RECORDS TO USE section start
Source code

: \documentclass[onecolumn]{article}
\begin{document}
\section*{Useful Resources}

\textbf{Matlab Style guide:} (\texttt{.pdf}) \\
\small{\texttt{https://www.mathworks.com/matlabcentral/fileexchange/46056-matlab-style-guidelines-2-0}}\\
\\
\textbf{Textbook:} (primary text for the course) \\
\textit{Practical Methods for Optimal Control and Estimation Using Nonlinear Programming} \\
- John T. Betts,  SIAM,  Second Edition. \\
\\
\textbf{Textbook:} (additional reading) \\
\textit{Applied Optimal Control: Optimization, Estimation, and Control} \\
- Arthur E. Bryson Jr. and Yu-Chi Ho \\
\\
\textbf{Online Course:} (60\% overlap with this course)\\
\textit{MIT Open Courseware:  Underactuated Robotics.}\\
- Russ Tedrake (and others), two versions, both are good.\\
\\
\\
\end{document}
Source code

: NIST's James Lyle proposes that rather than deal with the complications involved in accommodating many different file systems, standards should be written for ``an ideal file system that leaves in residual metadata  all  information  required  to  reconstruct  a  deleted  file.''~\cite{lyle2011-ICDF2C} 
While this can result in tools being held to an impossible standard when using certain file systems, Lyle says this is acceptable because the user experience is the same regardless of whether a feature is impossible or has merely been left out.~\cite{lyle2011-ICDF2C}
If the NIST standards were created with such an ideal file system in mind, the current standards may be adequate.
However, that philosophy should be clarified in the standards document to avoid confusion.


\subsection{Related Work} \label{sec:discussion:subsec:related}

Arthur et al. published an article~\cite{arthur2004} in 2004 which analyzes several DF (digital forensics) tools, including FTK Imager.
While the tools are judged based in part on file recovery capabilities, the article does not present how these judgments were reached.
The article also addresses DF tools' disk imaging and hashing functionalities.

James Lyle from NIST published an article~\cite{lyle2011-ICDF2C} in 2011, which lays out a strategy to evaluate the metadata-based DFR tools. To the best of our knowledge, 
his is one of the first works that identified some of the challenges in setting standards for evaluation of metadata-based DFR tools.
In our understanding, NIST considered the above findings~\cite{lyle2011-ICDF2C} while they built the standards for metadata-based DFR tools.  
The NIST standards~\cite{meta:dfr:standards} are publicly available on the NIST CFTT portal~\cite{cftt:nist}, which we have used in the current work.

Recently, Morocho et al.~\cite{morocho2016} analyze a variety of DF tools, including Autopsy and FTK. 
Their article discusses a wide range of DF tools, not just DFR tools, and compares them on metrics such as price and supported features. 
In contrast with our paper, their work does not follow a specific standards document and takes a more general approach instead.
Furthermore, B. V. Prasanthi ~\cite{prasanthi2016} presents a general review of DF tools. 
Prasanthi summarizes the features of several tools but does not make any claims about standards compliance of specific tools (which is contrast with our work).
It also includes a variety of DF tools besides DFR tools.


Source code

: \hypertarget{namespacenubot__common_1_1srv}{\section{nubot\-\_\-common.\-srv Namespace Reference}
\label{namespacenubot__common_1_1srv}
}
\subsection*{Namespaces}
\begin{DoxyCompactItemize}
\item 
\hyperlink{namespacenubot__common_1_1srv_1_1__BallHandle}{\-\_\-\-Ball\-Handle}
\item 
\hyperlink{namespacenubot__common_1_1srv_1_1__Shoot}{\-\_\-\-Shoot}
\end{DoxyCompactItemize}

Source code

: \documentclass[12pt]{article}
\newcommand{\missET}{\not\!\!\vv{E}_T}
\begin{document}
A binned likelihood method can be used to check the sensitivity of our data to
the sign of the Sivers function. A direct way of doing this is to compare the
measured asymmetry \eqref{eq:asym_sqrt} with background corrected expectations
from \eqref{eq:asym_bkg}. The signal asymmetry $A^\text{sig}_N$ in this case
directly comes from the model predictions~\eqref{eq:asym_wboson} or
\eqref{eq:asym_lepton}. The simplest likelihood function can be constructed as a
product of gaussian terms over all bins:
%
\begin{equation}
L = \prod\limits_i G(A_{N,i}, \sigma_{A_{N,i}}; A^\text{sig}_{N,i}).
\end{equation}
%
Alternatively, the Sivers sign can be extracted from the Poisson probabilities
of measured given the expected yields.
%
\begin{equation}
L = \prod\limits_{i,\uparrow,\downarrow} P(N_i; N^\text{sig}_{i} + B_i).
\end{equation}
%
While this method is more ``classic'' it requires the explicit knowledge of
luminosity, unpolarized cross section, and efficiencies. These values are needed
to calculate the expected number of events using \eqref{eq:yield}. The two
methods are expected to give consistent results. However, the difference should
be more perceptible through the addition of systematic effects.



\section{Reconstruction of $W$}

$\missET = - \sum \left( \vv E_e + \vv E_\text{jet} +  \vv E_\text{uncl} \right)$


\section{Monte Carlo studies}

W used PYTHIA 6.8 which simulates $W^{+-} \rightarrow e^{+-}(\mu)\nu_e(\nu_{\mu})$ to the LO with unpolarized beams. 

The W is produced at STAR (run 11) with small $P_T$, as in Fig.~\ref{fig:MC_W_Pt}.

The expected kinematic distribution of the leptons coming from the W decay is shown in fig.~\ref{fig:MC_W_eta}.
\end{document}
RECORDS TO USE section end
RECORDS TO USE section start
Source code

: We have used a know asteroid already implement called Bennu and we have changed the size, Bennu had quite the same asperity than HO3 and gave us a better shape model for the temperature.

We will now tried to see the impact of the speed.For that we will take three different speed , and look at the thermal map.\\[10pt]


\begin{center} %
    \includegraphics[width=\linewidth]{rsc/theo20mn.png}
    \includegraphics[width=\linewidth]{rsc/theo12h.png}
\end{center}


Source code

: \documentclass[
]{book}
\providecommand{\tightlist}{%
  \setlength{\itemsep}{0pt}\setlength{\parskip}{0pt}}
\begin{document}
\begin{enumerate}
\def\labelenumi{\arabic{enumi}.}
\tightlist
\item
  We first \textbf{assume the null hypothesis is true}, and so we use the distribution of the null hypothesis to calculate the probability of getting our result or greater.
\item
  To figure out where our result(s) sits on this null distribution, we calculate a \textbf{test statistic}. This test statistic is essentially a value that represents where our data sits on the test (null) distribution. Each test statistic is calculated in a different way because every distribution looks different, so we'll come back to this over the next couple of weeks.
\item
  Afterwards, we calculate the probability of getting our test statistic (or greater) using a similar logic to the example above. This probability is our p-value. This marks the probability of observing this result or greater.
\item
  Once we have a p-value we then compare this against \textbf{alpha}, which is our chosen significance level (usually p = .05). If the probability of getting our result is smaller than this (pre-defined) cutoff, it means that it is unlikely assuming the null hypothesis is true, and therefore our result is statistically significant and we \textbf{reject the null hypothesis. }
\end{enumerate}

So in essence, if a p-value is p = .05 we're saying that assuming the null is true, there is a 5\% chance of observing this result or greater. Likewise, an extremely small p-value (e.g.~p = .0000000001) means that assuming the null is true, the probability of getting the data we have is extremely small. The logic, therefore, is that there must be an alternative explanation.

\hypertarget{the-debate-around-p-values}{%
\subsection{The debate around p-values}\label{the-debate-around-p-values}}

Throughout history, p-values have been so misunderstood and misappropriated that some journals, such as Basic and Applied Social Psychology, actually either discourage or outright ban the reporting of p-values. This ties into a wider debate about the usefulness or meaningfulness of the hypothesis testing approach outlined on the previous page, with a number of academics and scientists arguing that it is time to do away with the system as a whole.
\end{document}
RECORDS TO USE section end
* [TO DO]: Locate the word "ideal" in the records above, and return each line that has it.

* [ANSWER]:
: NIST's James Lyle proposes that rather than deal with the complications involved in accommodating many different file systems, standards should be written for ``an ideal file system that leaves in residual metadata  all  information  required  to  reconstruct  a  deleted  file.''~\cite{lyle2011-ICDF2C} 
If the NIST standards were created with such an ideal file system in mind, the current standards may be adequate.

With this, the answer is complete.